PROBLEM TO SOLVE>
What lines of the data below hold "lambda"? Show them.

[Source texts of formatted documents]

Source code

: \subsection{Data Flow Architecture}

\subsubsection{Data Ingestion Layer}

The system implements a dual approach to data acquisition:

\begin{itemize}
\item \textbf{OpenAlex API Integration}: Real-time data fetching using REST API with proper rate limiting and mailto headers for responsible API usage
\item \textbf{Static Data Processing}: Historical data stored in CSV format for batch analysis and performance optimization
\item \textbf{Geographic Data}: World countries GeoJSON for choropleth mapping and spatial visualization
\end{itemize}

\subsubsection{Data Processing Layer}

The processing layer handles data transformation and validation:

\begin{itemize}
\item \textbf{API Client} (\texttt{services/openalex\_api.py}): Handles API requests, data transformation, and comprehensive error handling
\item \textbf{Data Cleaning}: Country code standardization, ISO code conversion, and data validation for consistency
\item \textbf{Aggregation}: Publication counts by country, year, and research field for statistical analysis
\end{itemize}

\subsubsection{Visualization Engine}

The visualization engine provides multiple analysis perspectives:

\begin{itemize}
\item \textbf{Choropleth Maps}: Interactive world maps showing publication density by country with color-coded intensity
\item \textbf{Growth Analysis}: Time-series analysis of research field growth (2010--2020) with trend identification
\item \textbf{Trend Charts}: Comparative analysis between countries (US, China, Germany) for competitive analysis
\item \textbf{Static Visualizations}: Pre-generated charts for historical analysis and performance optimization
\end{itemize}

---

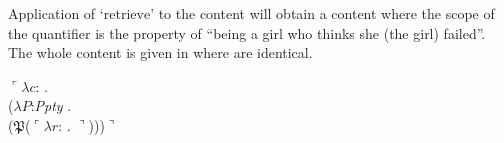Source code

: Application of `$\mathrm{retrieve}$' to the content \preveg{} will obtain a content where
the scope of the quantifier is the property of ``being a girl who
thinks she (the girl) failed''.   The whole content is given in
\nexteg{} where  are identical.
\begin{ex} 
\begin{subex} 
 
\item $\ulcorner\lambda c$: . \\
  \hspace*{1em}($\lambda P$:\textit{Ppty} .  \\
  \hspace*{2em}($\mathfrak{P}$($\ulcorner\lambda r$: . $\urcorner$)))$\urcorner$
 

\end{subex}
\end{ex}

ANSWER SPACE>
\item $\ulcorner\lambda c$: . \\
  \hspace*{1em}($\lambda P$:\textit{Ppty} .  \\
  \hspace*{2em}($\mathfrak{P}$($\ulcorner\lambda r$: . $\urcorner$)))$\urcorner$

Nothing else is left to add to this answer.